### WHAT TO PRODUCE:
Where does "next" appear in the data? Return each line that holds it.

### RECORDED DATA:
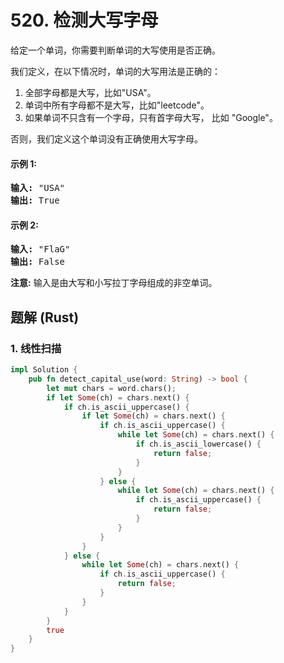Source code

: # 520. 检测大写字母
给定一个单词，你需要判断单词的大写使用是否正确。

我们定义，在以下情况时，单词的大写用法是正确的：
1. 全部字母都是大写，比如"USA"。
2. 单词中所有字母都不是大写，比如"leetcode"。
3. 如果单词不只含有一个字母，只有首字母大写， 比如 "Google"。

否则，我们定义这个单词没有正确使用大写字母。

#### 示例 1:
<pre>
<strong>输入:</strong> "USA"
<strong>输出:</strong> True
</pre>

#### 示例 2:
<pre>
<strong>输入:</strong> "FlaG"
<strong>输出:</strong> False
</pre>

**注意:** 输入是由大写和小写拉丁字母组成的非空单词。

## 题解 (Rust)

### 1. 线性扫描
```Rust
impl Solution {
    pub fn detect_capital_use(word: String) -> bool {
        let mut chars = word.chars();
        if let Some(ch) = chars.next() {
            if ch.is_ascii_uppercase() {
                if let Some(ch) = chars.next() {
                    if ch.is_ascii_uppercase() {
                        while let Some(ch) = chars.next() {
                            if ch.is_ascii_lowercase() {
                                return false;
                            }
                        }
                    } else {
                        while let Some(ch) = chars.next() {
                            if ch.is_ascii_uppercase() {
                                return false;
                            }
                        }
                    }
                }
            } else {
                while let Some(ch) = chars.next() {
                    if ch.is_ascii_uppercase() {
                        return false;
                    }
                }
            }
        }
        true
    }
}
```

---

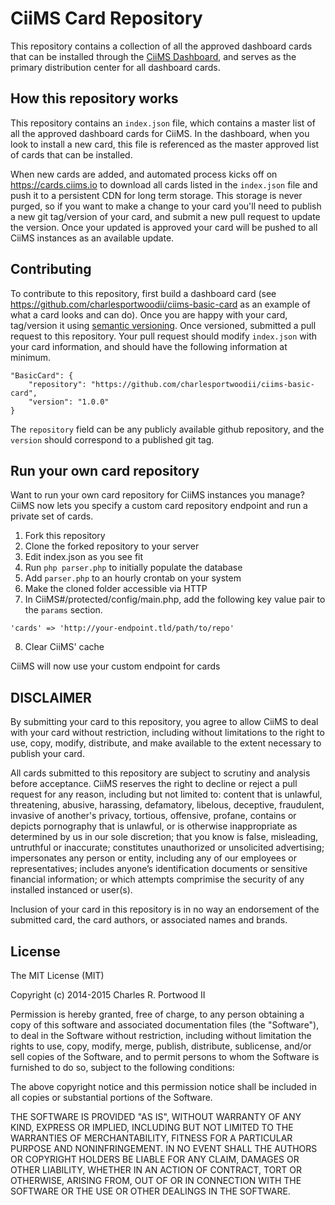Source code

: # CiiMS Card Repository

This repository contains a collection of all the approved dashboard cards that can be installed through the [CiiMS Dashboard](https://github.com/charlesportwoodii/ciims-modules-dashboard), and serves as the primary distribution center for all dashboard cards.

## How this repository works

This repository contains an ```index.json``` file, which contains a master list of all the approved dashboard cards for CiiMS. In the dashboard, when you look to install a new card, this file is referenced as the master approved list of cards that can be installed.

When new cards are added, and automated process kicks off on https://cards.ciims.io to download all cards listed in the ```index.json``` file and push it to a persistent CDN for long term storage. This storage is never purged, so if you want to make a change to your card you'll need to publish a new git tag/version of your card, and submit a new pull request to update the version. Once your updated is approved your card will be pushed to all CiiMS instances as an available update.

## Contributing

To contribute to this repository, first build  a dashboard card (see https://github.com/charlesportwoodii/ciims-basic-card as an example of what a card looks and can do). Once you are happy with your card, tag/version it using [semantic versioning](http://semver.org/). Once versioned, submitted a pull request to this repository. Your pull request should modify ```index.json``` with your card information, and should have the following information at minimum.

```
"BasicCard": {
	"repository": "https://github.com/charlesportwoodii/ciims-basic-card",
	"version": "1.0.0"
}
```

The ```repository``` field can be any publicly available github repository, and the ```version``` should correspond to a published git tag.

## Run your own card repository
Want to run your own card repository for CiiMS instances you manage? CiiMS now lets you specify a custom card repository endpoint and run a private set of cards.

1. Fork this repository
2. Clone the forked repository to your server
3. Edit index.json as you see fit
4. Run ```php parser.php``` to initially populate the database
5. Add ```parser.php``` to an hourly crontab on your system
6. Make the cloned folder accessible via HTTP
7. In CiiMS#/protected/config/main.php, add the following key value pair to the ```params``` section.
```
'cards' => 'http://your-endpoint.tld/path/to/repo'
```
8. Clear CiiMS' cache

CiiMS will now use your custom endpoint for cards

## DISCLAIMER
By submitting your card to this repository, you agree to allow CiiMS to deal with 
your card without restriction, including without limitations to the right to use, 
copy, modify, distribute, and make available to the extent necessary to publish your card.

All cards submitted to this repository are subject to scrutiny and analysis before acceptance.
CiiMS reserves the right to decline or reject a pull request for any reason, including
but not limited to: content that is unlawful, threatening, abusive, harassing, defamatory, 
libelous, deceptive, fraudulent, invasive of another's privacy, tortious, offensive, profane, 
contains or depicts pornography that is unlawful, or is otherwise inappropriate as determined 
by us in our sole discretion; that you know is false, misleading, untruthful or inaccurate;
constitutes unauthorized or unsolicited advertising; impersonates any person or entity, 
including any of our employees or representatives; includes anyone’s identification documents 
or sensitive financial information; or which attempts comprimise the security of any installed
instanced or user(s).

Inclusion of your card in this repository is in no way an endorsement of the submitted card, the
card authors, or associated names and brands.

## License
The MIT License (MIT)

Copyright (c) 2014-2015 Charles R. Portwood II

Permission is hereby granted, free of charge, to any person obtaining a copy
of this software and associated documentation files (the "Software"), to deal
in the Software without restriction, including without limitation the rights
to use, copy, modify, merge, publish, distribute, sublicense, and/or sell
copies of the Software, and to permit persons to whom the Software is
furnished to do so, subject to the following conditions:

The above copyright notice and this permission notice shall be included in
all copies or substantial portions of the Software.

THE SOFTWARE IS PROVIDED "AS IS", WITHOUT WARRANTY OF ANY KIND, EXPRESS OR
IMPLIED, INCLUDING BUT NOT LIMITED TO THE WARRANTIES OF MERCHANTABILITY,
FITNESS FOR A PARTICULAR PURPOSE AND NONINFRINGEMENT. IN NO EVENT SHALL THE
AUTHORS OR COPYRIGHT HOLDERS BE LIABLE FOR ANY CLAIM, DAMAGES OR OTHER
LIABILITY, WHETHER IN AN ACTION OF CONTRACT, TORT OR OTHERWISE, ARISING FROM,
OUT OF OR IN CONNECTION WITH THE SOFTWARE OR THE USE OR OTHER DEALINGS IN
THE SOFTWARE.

### COMPLETED TASK:
        if let Some(ch) = chars.next() {
                if let Some(ch) = chars.next() {
                        while let Some(ch) = chars.next() {
                        while let Some(ch) = chars.next() {
                while let Some(ch) = chars.next() {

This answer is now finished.